Decades of heartache led Reeves to resist settling down, insiders say.
“He’s a true nomad,” said a Chateau Marmont source of Reeves. “He didn’t even buy a house till he was 40. He lived in hotels — mostly The Chateau. He’d often wander around the hotel’s grounds, rather ghost-like.”
In 2017, Reeves told Esquire: “It’s too late. I’m 52. I’m not going to have any kids.”
Friends say that the actor, who has dated “Mallrats” star Claire Forlani and photographer Amanda de Cadenet, has found solace in his low-key romance with artist Alexandra Grant, 48.
“It’s the first relationship that’s really calmed him down,” said a source who knows them both. “Not only that. Keanu’s mother loves Alexandra. Big fan. That makes Keanu a bigger one.”

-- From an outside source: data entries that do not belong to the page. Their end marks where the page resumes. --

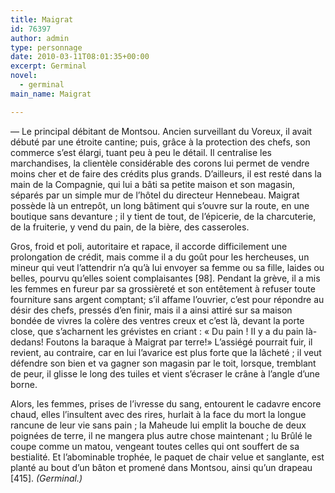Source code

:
 ```yaml
---
title: Maigrat
id: 76397
author: admin
type: personnage
date: 2010-03-11T08:01:35+00:00
excerpt: Germinal
novel:
  - germinal
main_name: Maigrat

---
```

— Le principal débitant de Montsou. Ancien surveillant du Voreux, il avait débuté par une étroite cantine; puis, grâce à la protection des chefs, son commerce s’est élargi, tuant peu à peu le détail. Il centralise les marchandises, la clientèle considérable des corons lui permet de vendre moins cher et de faire des crédits plus grands. D’ailleurs, il est resté dans la main de la Compagnie, qui lui a bâti sa petite maison et son magasin, séparés par un simple mur de l’hôtel du directeur Hennebeau. Maigrat possède là un entrepôt, un long bâtiment qui s’ouvre sur la route, en une boutique sans devanture ; il y tient de tout, de l’épicerie, de la charcuterie, de la fruiterie, y vend du pain, de la bière, des casseroles.

Gros, froid et poli, autoritaire et rapace, il accorde difficilement une prolongation de crédit, mais comme il a du goût pour les hercheuses, un mineur qui veut l’attendrir n’a qu’à lui envoyer sa femme ou sa fille, laides ou belles, pourvu qu’elles soient complaisantes [98]. Pendant la grève, il a mis les femmes en fureur par sa grossièreté et son entêtement à refuser toute fourniture sans argent comptant; s’il affame l’ouvrier, c’est pour répondre au désir des chefs, pressés d’en finir, mais il a ainsi attiré sur sa maison bondée de vivres la colère des ventres creux et c’est là, devant la porte close, que s’acharnent les grévistes en criant : « Du pain ! II y a du pain là-dedans! Foutons la baraque à Maigrat par terre!» L’assiégé pourrait fuir, il revient, au contraire, car en lui l’avarice est plus forte que la lâcheté ; il veut défendre son bien et va gagner son magasin par le toit, lorsque, tremblant de peur, il glisse le long des tuiles et vient s’écraser le crâne à l’angle d’une borne.

Alors, les femmes, prises de l’ivresse du sang, entourent le cadavre encore chaud, elles l’insultent avec des rires, hurlait à la face du mort la longue rancune de leur vie sans pain ; la Maheude lui emplit la bouche de deux poignées de terre, il ne mangera plus autre chose maintenant ; lu Brûlé le coupe comme un matou, vengeant toutes celles qui ont souffert de sa bestialité. Et l’abominable trophée, le paquet de chair velue et sanglante, est planté au bout d’un bâton et promené dans Montsou, ainsi qu’un drapeau [415]. _(Germinal.)_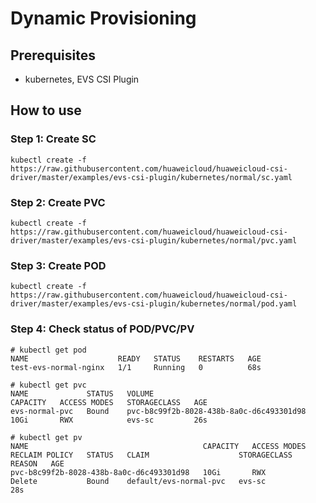 # Dynamic Provisioning

## Prerequisites

- kubernetes, EVS CSI Plugin

## How to use

### Step 1: Create SC

```
kubectl create -f  https://raw.githubusercontent.com/huaweicloud/huaweicloud-csi-driver/master/examples/evs-csi-plugin/kubernetes/normal/sc.yaml
```

### Step 2: Create PVC

```
kubectl create -f  https://raw.githubusercontent.com/huaweicloud/huaweicloud-csi-driver/master/examples/evs-csi-plugin/kubernetes/normal/pvc.yaml
```

### Step 3: Create POD

```
kubectl create -f  https://raw.githubusercontent.com/huaweicloud/huaweicloud-csi-driver/master/examples/evs-csi-plugin/kubernetes/normal/pod.yaml
```

### Step 4: Check status of POD/PVC/PV

```
# kubectl get pod
NAME                    READY   STATUS    RESTARTS   AGE
test-evs-normal-nginx   1/1     Running   0          68s
```

```
# kubectl get pvc
NAME             STATUS   VOLUME                                     CAPACITY   ACCESS MODES   STORAGECLASS   AGE
evs-normal-pvc   Bound    pvc-b8c99f2b-8028-438b-8a0c-d6c493301d98   10Gi       RWX            evs-sc         26s
```

```
# kubectl get pv
NAME                                       CAPACITY   ACCESS MODES   RECLAIM POLICY   STATUS   CLAIM                    STORAGECLASS   REASON   AGE
pvc-b8c99f2b-8028-438b-8a0c-d6c493301d98   10Gi       RWX            Delete           Bound    default/evs-normal-pvc   evs-sc                  28s
```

Grant reportedly met Reeves at a 2009 birthday party he threw for their mutual friend, film editor Janey Bergam. Reeves and Grant became friends first, then business partners after she illustrated some of his poetry and they launched X Artists Books to publish it as the book “An Ode to Happiness.” They began dating around 2017.
“The fact that Alexandra isn’t jealous of his movie stardom makes Keanu relieved,” said the mutual friend, nothing that Grant’s paintings and sculptures have been shown across the US and Europe. “She clearly has her own life, her own successful art career. She’s elegant and dignified — a total class act.”
While Reeves has told friends that he’s grown more comfortable with the whole fame thing after many years of unease, he and Grant closely guard their private time.
“If someone [speaks out on the record about the couple], they will find themselves admonished or extricated from their lives,” said the mutual friend. “They’ve made a pact. They’ve read some friends the riot act for speaking out about their relationship. While things are going well, they’re both hung up on the idea that publicity of any kind will harm their relationship. It’s a superstition they both believe.”